**TASK OBJECTIVE**
Print out all of the data below, keeping it identical to the original.

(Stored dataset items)
————————
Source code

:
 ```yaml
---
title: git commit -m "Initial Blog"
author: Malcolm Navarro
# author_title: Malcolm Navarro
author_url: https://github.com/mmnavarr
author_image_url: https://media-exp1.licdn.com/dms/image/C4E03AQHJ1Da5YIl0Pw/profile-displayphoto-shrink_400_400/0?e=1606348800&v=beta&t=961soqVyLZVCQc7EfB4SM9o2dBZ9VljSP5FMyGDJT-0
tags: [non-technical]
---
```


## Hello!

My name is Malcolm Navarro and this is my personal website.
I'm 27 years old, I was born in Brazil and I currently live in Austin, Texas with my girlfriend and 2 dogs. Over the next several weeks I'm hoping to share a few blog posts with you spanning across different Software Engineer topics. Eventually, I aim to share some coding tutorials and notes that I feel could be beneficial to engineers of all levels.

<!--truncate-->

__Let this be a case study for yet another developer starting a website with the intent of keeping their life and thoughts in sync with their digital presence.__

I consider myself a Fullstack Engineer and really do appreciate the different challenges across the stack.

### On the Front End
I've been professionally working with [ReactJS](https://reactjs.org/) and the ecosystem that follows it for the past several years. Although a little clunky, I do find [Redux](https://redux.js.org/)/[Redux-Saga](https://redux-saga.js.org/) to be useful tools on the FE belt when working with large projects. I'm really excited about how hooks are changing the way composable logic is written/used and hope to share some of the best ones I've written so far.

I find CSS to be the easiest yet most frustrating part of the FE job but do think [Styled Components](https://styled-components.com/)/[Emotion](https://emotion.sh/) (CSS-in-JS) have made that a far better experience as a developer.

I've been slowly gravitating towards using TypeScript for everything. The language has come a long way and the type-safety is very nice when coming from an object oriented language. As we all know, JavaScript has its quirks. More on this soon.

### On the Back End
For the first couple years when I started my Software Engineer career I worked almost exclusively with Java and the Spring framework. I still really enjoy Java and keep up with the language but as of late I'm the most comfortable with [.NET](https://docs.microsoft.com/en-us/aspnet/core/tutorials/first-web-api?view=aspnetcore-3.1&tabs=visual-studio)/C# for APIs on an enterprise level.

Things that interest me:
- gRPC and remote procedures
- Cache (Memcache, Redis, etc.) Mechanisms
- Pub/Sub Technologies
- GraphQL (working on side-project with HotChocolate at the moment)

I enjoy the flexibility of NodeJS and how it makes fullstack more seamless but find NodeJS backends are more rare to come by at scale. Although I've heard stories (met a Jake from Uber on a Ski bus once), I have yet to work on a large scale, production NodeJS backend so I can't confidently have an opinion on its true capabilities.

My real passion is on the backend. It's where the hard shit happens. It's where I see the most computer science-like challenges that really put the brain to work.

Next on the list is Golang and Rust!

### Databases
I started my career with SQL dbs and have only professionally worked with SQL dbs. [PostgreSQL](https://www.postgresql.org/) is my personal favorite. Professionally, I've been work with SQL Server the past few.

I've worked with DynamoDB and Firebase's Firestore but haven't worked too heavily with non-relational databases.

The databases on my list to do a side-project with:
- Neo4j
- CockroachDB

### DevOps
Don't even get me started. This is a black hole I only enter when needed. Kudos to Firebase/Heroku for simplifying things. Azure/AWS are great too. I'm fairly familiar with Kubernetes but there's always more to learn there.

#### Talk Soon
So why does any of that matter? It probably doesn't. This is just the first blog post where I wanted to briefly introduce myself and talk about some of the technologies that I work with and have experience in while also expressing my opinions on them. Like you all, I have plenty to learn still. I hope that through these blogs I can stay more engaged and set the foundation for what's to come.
————————
**REPLY**
Source code

:
 ```yaml
---
title: git commit -m "Initial Blog"
author: Malcolm Navarro
# author_title: Malcolm Navarro
author_url: https://github.com/mmnavarr
author_image_url: https://media-exp1.licdn.com/dms/image/C4E03AQHJ1Da5YIl0Pw/profile-displayphoto-shrink_400_400/0?e=1606348800&v=beta&t=961soqVyLZVCQc7EfB4SM9o2dBZ9VljSP5FMyGDJT-0
tags: [non-technical]
---
```


## Hello!

My name is Malcolm Navarro and this is my personal website.
I'm 27 years old, I was born in Brazil and I currently live in Austin, Texas with my girlfriend and 2 dogs. Over the next several weeks I'm hoping to share a few blog posts with you spanning across different Software Engineer topics. Eventually, I aim to share some coding tutorials and notes that I feel could be beneficial to engineers of all levels.

<!--truncate-->

__Let this be a case study for yet another developer starting a website with the intent of keeping their life and thoughts in sync with their digital presence.__

I consider myself a Fullstack Engineer and really do appreciate the different challenges across the stack.

### On the Front End
I've been professionally working with [ReactJS](https://reactjs.org/) and the ecosystem that follows it for the past several years. Although a little clunky, I do find [Redux](https://redux.js.org/)/[Redux-Saga](https://redux-saga.js.org/) to be useful tools on the FE belt when working with large projects. I'm really excited about how hooks are changing the way composable logic is written/used and hope to share some of the best ones I've written so far.

I find CSS to be the easiest yet most frustrating part of the FE job but do think [Styled Components](https://styled-components.com/)/[Emotion](https://emotion.sh/) (CSS-in-JS) have made that a far better experience as a developer.

I've been slowly gravitating towards using TypeScript for everything. The language has come a long way and the type-safety is very nice when coming from an object oriented language. As we all know, JavaScript has its quirks. More on this soon.

### On the Back End
For the first couple years when I started my Software Engineer career I worked almost exclusively with Java and the Spring framework. I still really enjoy Java and keep up with the language but as of late I'm the most comfortable with [.NET](https://docs.microsoft.com/en-us/aspnet/core/tutorials/first-web-api?view=aspnetcore-3.1&tabs=visual-studio)/C# for APIs on an enterprise level.

Things that interest me:
- gRPC and remote procedures
- Cache (Memcache, Redis, etc.) Mechanisms
- Pub/Sub Technologies
- GraphQL (working on side-project with HotChocolate at the moment)

I enjoy the flexibility of NodeJS and how it makes fullstack more seamless but find NodeJS backends are more rare to come by at scale. Although I've heard stories (met a Jake from Uber on a Ski bus once), I have yet to work on a large scale, production NodeJS backend so I can't confidently have an opinion on its true capabilities.

My real passion is on the backend. It's where the hard shit happens. It's where I see the most computer science-like challenges that really put the brain to work.

Next on the list is Golang and Rust!

### Databases
I started my career with SQL dbs and have only professionally worked with SQL dbs. [PostgreSQL](https://www.postgresql.org/) is my personal favorite. Professionally, I've been work with SQL Server the past few.

I've worked with DynamoDB and Firebase's Firestore but haven't worked too heavily with non-relational databases.

The databases on my list to do a side-project with:
- Neo4j
- CockroachDB

### DevOps
Don't even get me started. This is a black hole I only enter when needed. Kudos to Firebase/Heroku for simplifying things. Azure/AWS are great too. I'm fairly familiar with Kubernetes but there's always more to learn there.

#### Talk Soon
So why does any of that matter? It probably doesn't. This is just the first blog post where I wanted to briefly introduce myself and talk about some of the technologies that I work with and have experience in while also expressing my opinions on them. Like you all, I have plenty to learn still. I hope that through these blogs I can stay more engaged and set the foundation for what's to come.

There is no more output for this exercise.